The GitHub Advisory Database and the npm advisory feed, filtered for @github/copilot, @anthropic-ai/sandbox-runtime, and the relevant agent packages. This is where the product-level and upstream-library CVEs actually land, and where an assume-silent-patch SBOM process should be wired in.

Open Questions

Whether any vendor adopts product-level CVE assignment for the harness class. The upstream-library-CVE gap is the structural mechanic that makes “a CVE exists” unhelpful. Whether competitive or regulatory pressure pushes any coding-agent vendor to assign CVEs against the installed product for sandbox/allowlist defects — rather than against an upstream library — is the open governance question. No vendor has publicly committed to this for the sandbox class as of late May 2026.
Whether the “prompt injection is out of scope” disposition holds. OpenAI, Cursor, and AWS have each, in different words, classified a prompt-injection-or-sandbox-config finding as expected behavior or out of scope. Whether that disposition survives the first publicly-attributed production breach traced to one of these unpatched findings is unresolved; the incentive to reclassify will change sharply if an exploit lands in the wild.
The relationship between transparency and apparent defect density. OpenClaw’s high CVE count versus Claude Code’s near-empty product-CVE ledger illustrates that public vulnerability counts conflate transparency and security. Whether the market learns to read CVE count as a transparency signal — or continues to reward silent-patching with a cleaner-looking record — is an open question about procurement sophistication, and reporting that disentangles the two for buyers remains thin.
Vendor patch cadence on the dismissed findings.

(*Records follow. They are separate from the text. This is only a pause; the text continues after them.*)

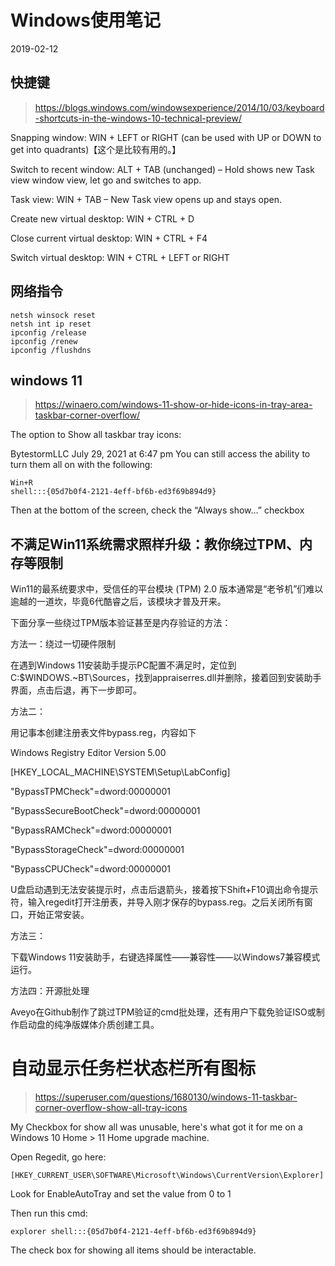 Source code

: # Windows使用笔记

2019-02-12

## 快捷键

>https://blogs.windows.com/windowsexperience/2014/10/03/keyboard-shortcuts-in-the-windows-10-technical-preview/

Snapping window: WIN + LEFT or RIGHT (can be used with UP or DOWN to get into quadrants)【这个是比较有用的。】

Switch to recent window: ALT + TAB (unchanged) – Hold shows new Task view window view, let go and switches to app.

Task view: WIN + TAB – New Task view opens up and stays open.

Create new virtual desktop: WIN + CTRL + D

Close current virtual desktop: WIN + CTRL + F4

Switch virtual desktop: WIN + CTRL + LEFT or RIGHT

## 网络指令

```
netsh winsock reset
netsh int ip reset
ipconfig /release
ipconfig /renew
ipconfig /flushdns
```

## windows 11

> https://winaero.com/windows-11-show-or-hide-icons-in-tray-area-taskbar-corner-overflow/

The option to Show all taskbar tray icons:

BytestormLLC
July 29, 2021 at 6:47 pm
You can still access the ability to turn them all on with the following:
```
Win+R
shell:::{05d7b0f4-2121-4eff-bf6b-ed3f69b894d9}
```
Then at the bottom of the screen, check the “Always show…” checkbox


## 不满足Win11系统需求照样升级：教你绕过TPM、内存等限制

Win11的最系统要求中，受信任的平台模块 (TPM) 2.0 版本通常是“老爷机”们难以逾越的一道坎，毕竟6代酷睿之后，该模块才普及开来。


下面分享一些绕过TPM版本验证甚至是内存验证的方法：

方法一：绕过一切硬件限制

在遇到Windows 11安装助手提示PC配置不满足时，定位到C:\$WINDOWS.~BT\Sources，找到appraiserres.dll并删除，接着回到安装助手界面，点击后退，再下一步即可。


方法二：

用记事本创建注册表文件bypass.reg，内容如下

Windows Registry Editor Version 5.00

[HKEY_LOCAL_MACHINE\SYSTEM\Setup\LabConfig]

"BypassTPMCheck"=dword:00000001

"BypassSecureBootCheck"=dword:00000001

"BypassRAMCheck"=dword:00000001

"BypassStorageCheck"=dword:00000001

"BypassCPUCheck"=dword:00000001

U盘启动遇到无法安装提示时，点击后退箭头，接着按下Shift+F10调出命令提示符，输入regedit打开注册表，并导入刚才保存的bypass.reg。之后关闭所有窗口，开始正常安装。


方法三：

下载Windows 11安装助手，右键选择属性——兼容性——以Windows7兼容模式运行。

方法四：开源批处理

Aveyo在Github制作了跳过TPM验证的cmd批处理，还有用户下载免验证ISO或制作启动盘的纯净版媒体介质创建工具。

# 自动显示任务栏状态栏所有图标

> https://superuser.com/questions/1680130/windows-11-taskbar-corner-overflow-show-all-tray-icons
> 
My Checkbox for show all was unusable, here's what got it for me on a Windows 10 Home > 11 Home upgrade machine.

Open Regedit, go here:
```
[HKEY_CURRENT_USER\SOFTWARE\Microsoft\Windows\CurrentVersion\Explorer]
```
Look for EnableAutoTray and set the value from 0 to 1

Then run this cmd:

```
explorer shell:::{05d7b0f4-2121-4eff-bf6b-ed3f69b894d9}
```
The check box for showing all items should be interactable.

Several Cymulate-reported findings (Gemini CLI filesystem isolation, Codex CLI config poisoning, the Windows binary-hijacking class across products) remained unpatched at the time of reporting. Whether and when these get addressed — and whether any disclosure accompanies the fix — is the direct follow-up worth tracking through 2026-H2.

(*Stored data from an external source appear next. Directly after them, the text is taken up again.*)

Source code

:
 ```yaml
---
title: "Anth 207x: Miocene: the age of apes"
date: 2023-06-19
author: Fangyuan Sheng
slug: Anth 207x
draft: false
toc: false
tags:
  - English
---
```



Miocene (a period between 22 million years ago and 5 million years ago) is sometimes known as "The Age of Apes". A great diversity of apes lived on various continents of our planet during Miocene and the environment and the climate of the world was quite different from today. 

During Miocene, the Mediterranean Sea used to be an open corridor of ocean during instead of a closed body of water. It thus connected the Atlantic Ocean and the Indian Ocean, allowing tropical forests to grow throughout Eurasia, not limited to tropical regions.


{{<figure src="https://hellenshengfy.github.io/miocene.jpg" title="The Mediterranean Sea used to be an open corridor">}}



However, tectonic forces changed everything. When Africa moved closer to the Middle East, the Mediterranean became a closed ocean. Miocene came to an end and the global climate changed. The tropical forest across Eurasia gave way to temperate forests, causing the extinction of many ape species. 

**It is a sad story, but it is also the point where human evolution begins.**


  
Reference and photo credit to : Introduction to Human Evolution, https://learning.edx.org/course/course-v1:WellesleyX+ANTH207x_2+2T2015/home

Whether independent-researcher coverage is durable. The watch-list above is load-bearing precisely because vendor advisories are not. That model depends on a small number of researchers and firms continuing to fund this work, much of it for sub-$1,000 bounties. Whether the coverage breadth holds as the number of harnesses and the disclosure-fatigue both grow is an open sustainability question for the practitioner’s primary signal source.